On February 27, 2024, the Company entered into an agreement pursuant to which it agreed to reacquire COSE in exchange for assuming Pan American Silver’s costs and liabilities in relation to COSE. The Company sold COSE to Pan American Silver in 2018 and Pan American Silver closed the COSE mine in 2022, after mining the known, main COSE mineral deposit. The Company is not making a monetary payment to Pan American Silver in connection with the Transaction but has agreed to assume the remaining closure costs of COSE, which are mainly related to ongoing environmental monitoring.
Summary:
Exploration is focused principally on discovery and delineation of low sulfidation, Au-Ag epithermal mineralization of the type well documented throughout the Deseado Massif [e.g. White and Hedenquist (1990 &1994), Corbett, G.J. (2001) and Sillitoe, R.H. (1993)]. Mineralization typically comprises banded fissure veins and local vein/breccias characterized by high Au and Ag contents and ratios of Au:Ag generally greater than 1:10. Mineralized veins and breccias consist of quartz (coliform, banded, and chalcedonic morphologies), adularia, bladed carbonate (often replaced by quartz), and dark sulphidic material termed ginguro (fine grained electrum or Ag sulphosalts banded with quartz). Discrete vein deposits, such as at COSE, develop where mineralizing hydrothermal fluids are focused into dilatant structures, producing ore shoots which host the highest precious metal grades. Low sulfidation mineralization can also develop where mineralizing fluids flood permeable lithologies to generate large tonnage, low grade disseminated deposits (e.g. Round Mountain, Nevada; McDonald Meadows, Montana)
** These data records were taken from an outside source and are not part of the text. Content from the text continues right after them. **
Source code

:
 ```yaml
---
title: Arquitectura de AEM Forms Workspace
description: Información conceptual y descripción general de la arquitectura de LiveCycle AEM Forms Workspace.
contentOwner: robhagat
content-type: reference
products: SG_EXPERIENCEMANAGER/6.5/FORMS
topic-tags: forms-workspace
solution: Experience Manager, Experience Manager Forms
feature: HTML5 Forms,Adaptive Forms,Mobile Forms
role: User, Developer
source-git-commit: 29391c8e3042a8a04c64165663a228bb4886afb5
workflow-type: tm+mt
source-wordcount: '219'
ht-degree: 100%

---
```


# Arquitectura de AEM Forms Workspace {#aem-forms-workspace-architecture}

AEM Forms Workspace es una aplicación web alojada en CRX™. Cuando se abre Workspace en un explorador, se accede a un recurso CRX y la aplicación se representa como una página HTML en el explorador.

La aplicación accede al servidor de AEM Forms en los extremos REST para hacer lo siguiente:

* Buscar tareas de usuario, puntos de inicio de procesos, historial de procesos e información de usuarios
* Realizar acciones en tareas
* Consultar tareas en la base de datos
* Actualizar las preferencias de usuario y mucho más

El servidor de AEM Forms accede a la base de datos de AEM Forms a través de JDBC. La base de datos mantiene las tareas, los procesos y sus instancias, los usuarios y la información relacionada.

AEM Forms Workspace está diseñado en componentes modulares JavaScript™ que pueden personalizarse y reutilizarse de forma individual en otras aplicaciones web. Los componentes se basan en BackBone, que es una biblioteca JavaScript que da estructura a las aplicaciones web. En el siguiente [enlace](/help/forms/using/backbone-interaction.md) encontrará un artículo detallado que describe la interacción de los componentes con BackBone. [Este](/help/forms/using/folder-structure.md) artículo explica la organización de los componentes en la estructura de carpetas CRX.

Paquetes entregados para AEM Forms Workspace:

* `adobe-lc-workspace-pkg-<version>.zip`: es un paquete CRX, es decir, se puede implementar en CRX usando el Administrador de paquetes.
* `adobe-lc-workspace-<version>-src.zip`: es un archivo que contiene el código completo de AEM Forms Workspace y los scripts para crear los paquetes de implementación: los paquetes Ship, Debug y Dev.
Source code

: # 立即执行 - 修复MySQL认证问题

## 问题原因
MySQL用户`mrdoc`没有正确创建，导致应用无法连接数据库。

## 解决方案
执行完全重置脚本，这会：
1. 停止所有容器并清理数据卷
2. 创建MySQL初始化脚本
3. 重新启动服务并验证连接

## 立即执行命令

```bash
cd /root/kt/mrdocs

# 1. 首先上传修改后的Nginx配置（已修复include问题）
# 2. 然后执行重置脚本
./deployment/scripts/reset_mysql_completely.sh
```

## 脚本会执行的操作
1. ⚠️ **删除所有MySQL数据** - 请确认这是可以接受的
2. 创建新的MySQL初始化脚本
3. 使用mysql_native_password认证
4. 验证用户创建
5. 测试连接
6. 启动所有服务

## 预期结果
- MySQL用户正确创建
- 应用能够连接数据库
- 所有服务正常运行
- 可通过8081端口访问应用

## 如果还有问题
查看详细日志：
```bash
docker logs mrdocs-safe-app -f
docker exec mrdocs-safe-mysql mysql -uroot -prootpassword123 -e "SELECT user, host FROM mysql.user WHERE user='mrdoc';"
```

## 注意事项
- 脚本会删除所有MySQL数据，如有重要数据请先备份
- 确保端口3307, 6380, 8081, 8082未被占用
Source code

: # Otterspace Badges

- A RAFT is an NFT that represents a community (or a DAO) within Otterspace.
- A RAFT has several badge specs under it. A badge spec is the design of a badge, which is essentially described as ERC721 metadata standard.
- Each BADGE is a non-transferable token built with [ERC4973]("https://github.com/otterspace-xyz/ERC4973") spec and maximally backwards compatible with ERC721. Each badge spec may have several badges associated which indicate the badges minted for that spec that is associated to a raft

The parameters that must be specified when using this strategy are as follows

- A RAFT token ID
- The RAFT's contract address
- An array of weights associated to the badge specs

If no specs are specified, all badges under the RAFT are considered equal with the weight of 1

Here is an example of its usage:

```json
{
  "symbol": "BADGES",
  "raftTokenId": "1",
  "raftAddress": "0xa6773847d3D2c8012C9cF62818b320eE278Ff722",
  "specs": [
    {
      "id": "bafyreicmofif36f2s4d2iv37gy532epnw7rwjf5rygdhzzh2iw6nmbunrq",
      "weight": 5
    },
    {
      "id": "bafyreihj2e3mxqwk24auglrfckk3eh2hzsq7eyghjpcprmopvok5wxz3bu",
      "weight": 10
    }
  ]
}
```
Mineralization at COSE is also assigned to the low sulfidation type, based on the presence of fine-grained replacement quartz and adularia, widespread illite alteration, bladed textures indicative of hydrothermal boiling, and a mineral assemblage dominated by marcasite, arsenopyrite and silver-bearing sulphosalts. The presence of anomalous copper and molybdenum associated with higher grade Au-Ag mineralization suggests a component of magmatic-derived fluid.
The COSE deposit occurs predominantly as hydrothermal breccia, in combination with replacement, veinlet and disseminated styles of mineralization, rather than as one or more discrete quartz veins. This is somewhat atypical for the Deseado Massif deposits, perhaps reflecting a lack of open space during hydrothermal fluid flow.
The deposit at COSE is a sub vertical, gold and silver bearing breccia that averages 0.5 m to 4 m in width and dips approximately 75° to the southwest. The interpreted ore shoot has a strike length of about 35 m, with a down dip extension of approximately 170 m. The preliminary estimate of undiluted resources is 34,000 tonnes.